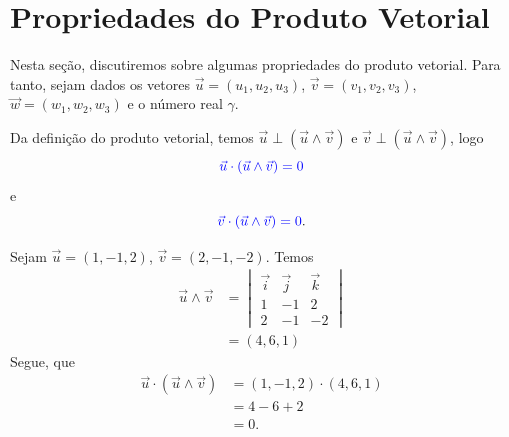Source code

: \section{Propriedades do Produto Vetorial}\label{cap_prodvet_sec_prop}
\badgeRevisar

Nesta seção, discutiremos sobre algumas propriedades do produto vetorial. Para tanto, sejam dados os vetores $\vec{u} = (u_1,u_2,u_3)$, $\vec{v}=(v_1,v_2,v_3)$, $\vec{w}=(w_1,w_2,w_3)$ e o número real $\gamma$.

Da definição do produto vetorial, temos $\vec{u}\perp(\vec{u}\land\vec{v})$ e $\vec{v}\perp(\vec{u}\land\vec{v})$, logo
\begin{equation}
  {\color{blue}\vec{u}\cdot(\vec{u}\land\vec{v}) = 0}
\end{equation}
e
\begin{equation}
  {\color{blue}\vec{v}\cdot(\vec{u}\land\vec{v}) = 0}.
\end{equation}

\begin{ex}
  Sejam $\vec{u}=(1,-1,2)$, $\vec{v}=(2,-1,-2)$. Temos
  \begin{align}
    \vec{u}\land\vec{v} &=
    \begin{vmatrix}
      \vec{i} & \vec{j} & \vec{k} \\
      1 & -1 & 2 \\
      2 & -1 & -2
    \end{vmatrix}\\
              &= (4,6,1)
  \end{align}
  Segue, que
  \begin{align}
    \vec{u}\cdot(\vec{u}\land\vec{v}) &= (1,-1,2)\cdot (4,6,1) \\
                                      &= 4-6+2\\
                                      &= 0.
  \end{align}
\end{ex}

+ + + +

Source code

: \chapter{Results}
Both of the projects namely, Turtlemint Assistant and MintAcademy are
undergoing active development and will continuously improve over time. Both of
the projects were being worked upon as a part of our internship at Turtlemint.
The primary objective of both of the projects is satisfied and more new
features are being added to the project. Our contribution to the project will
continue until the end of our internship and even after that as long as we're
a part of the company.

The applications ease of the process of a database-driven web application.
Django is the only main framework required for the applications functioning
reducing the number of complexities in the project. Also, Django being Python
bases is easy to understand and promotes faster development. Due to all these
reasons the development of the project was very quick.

+ + + +

▶ TO DO
From the listing, copy every line where the string "applications" appears.

▶ WRITTEN REPLY
The applications ease of the process of a database-driven web application.
Django is the only main framework required for the applications functioning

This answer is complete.